Elucidation of Drosophila melanogaster G protein coupled receptor interactions through heterodimerization and chimeric receptor studies.

Elucidation of Drosophila melanogaster G protein coupled receptor interactions through heterodimerization and chimeric receptor studies. Michael J. Rizzo, Erik C. Johnson. Wake Forest University, Department of Biology, Winston Salem, NC 27109.

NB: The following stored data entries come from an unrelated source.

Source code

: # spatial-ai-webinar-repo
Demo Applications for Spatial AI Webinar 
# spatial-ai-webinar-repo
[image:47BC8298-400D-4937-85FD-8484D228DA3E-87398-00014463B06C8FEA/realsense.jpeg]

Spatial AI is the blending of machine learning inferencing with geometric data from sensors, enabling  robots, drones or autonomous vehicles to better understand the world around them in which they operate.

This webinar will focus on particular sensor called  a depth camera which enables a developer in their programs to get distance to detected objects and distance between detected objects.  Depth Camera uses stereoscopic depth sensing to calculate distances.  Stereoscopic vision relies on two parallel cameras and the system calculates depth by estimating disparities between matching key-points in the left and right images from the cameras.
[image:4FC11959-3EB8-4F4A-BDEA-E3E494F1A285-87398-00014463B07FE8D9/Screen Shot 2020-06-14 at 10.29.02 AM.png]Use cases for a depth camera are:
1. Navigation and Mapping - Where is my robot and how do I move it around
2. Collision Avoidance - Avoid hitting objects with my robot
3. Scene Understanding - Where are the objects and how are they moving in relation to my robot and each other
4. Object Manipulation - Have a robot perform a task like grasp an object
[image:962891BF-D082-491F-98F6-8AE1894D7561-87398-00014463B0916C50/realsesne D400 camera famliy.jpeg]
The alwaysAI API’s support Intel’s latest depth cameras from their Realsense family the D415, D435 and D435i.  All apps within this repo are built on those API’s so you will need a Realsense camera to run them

G protein coupled receptors (GPCRs) represent a well-characterized protein superfamily present in most Eukaryotic taxa. GPCRs are critically important to a multitude of physiological and behavioral processes, and currently represent a target for approximately 50% of all pharmaceutical drugs. Canonical GPCR signaling relies on conformational changes upon ligand binding to the receptor, which results in activation of a heterotrimeric G protein and liberation of a second messenger pathway. Additionally, activation of a GPCR results in the recruitment of specific kinases which phosphorylate the GPCR and cause the subsequent recruitment of arrestins, which lead to the termination of GPCR signaling and internalization. To identify the structural aspects that underlie ligand binding domains and specific G protein and arrestin interactions, we are generating a series of receptor chimeras focusing on the proctolin and FMRF receptor pairs. Such structural-functional studies have not been evaluated for Drosophila receptors. Furthermore, recent research indicates that many GPCRs exist as homodimers or heterodimers in the cell, and this dimerization has broad ramifications on signaling mechanisms, trafficking, expression, and internalization. To this date, no Drosophila GPCRs have been shown to assemble as heterodimers. To determine which GPCRs are able to form heterodimers, we are currently tagging the entire cohort of peptide and amine GPCRs with both a fluorophore (CFP/YFP) and Hemoagglutinin (HA) epitope tag and expressing these modified receptors in HEK-293 cells. Through FRET (Forster Resonance Energy Transfer) and co-immunoprecipitation (Co-IP) studies, we will evaluate a matrix of all Drosophila GPCRs to determine heterodimer pairs, and aim to determine the impact of such events on signaling. We suspect the results of both studies to dissect peptide receptor function will offer insight into the specific mechanisms underlying receptor signaling and inform future experiments into how GPCRs act as points of integration of different endocrine signals.